▸ Task objective
Below is some data; print it all back exactly.

▸ Supplied records
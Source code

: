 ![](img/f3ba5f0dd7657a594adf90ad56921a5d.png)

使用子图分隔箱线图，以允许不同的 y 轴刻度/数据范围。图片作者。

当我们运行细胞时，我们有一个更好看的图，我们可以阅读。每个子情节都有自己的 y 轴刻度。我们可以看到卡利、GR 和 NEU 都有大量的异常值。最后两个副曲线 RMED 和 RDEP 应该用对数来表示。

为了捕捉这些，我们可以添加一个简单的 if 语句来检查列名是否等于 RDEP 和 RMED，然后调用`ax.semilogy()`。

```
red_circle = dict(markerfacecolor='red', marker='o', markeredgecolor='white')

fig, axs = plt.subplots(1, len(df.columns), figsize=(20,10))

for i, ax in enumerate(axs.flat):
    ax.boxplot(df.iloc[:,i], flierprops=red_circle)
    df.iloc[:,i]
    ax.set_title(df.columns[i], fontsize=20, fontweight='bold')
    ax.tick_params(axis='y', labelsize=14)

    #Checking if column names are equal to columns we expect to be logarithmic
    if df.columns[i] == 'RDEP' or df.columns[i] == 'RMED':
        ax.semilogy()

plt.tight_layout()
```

▸ Solution for this task
Source code

: ![](img/f3ba5f0dd7657a594adf90ad56921a5d.png)

使用子图分隔箱线图，以允许不同的 y 轴刻度/数据范围。图片作者。

当我们运行细胞时，我们有一个更好看的图，我们可以阅读。每个子情节都有自己的 y 轴刻度。我们可以看到卡利、GR 和 NEU 都有大量的异常值。最后两个副曲线 RMED 和 RDEP 应该用对数来表示。

为了捕捉这些，我们可以添加一个简单的 if 语句来检查列名是否等于 RDEP 和 RMED，然后调用`ax.semilogy()`。

```
red_circle = dict(markerfacecolor='red', marker='o', markeredgecolor='white')

fig, axs = plt.subplots(1, len(df.columns), figsize=(20,10))

for i, ax in enumerate(axs.flat):
    ax.boxplot(df.iloc[:,i], flierprops=red_circle)
    df.iloc[:,i]
    ax.set_title(df.columns[i], fontsize=20, fontweight='bold')
    ax.tick_params(axis='y', labelsize=14)

    #Checking if column names are equal to columns we expect to be logarithmic
    if df.columns[i] == 'RDEP' or df.columns[i] == 'RMED':
        ax.semilogy()

plt.tight_layout()
```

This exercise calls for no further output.